Uma das lições mais admiráveis do budismo é a
prática do desapego. Exercício que não é para qualquer um uma vez que requer do
espírito disciplina no contentamento com nada.
Um exemplo do quão difícil é desfazer-se das coisas materiais e atingir o nirvana é contemplar uma casa velha e abandonada.
Passamos por ela e lembramos que ali nascem, vivem, lutam e morrem gerações inteiras,
todas, direta ou indiretamente, com apego àquele imóvel que, querendo ou não, deixaram
para trás com a chegada da velhice, da civilização ou da morte.

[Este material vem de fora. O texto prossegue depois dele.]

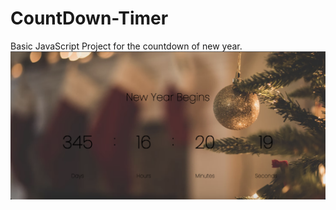 # CountDown-Timer
Basic JavaScript Project for the countdown of new year.
![new year](https://github.com/dexcoder07/CountDown-Timer/blob/main/SS.png)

Com o passar dos anos os donos também passam. São
outros os apegos e tradições e o velho verga-se para dar passagem ao novo. Este,
na ilusão de ser eterno, vira as costas ao passado moribundo de beira de
estrada ou dos fundões de alguma região, a qual é questão de tempo ser
descoberta por especuladores. Se não fosse assim não haveria os grandes centros
com suas torres de concreto batendo no céu como a esnobar dos mortos esquecidos
no monturo de demolição cá embaixo.
Duas vezes ao mês faço o mesmo percurso rumo ao sebo
Cafundó Café & Arte, em Jaçanã (RN), e passo em frente ao sítio de um tio
avô, Zé Casado, na comunidade Riacho Salgado, entre Santa Cruz e Coronel
Ezequiel (RN). Fico olhando pela janela do ônibus a tapera, cuja destruição se
aprofunda a cada dia e temo pelo desmoronamento total antes de registrar algumas
fotos do espólio. Mas graças à última viagem ter sido feita com meu irmão Deda Barros,
pude descer do carro e fotografar o imóvel de tio Zeca e de sua mulher Zefa,
falecidos de velhice em residência fixa na cidade. Os filhos, netos e bisneto
deixaram a propriedade para trás e foram também viver em centros urbanos. Hoje não
se sabe quem são os donos da terra com o casebre insistentemente de pé, pois
caminha para o seu segundo século mesmo com a estrutura capenga.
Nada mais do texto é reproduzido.